- [TASK TO CARRY OUT] Copy each line from the data that has the word "export" in it.

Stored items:
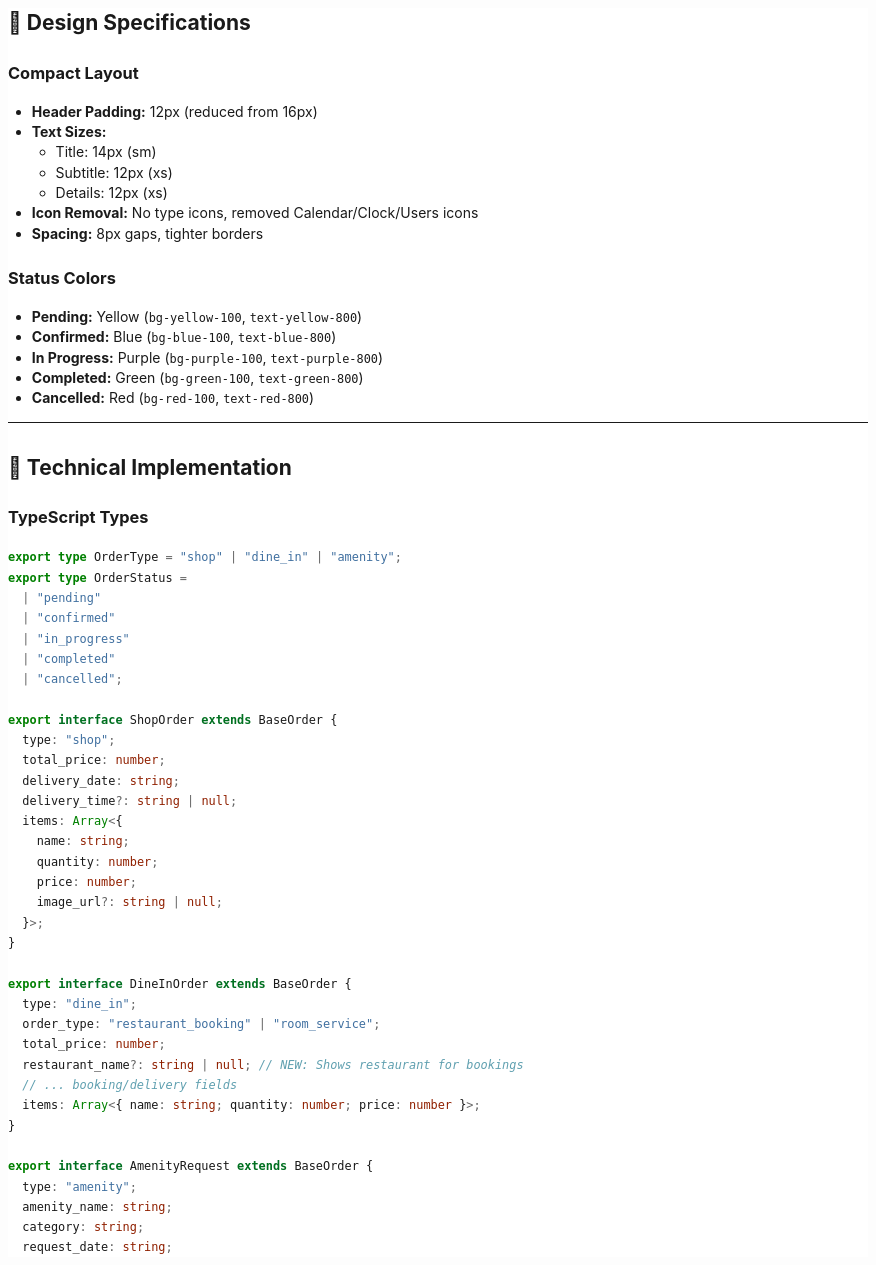 
## 🎨 Design Specifications

### Compact Layout

- **Header Padding:** 12px (reduced from 16px)
- **Text Sizes:**
  - Title: 14px (sm)
  - Subtitle: 12px (xs)
  - Details: 12px (xs)
- **Icon Removal:** No type icons, removed Calendar/Clock/Users icons
- **Spacing:** 8px gaps, tighter borders

### Status Colors

- **Pending:** Yellow (`bg-yellow-100`, `text-yellow-800`)
- **Confirmed:** Blue (`bg-blue-100`, `text-blue-800`)
- **In Progress:** Purple (`bg-purple-100`, `text-purple-800`)
- **Completed:** Green (`bg-green-100`, `text-green-800`)
- **Cancelled:** Red (`bg-red-100`, `text-red-800`)

---

## 🔧 Technical Implementation

### TypeScript Types

```typescript
export type OrderType = "shop" | "dine_in" | "amenity";
export type OrderStatus =
  | "pending"
  | "confirmed"
  | "in_progress"
  | "completed"
  | "cancelled";

export interface ShopOrder extends BaseOrder {
  type: "shop";
  total_price: number;
  delivery_date: string;
  delivery_time?: string | null;
  items: Array<{
    name: string;
    quantity: number;
    price: number;
    image_url?: string | null;
  }>;
}

export interface DineInOrder extends BaseOrder {
  type: "dine_in";
  order_type: "restaurant_booking" | "room_service";
  total_price: number;
  restaurant_name?: string | null; // NEW: Shows restaurant for bookings
  // ... booking/delivery fields
  items: Array<{ name: string; quantity: number; price: number }>;
}

export interface AmenityRequest extends BaseOrder {
  type: "amenity";
  amenity_name: string;
  category: string;
  request_date: string;
```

- [FINAL ANSWER]
export type OrderType = "shop" | "dine_in" | "amenity";
export type OrderStatus =
export interface ShopOrder extends BaseOrder {
export interface DineInOrder extends BaseOrder {
export interface AmenityRequest extends BaseOrder {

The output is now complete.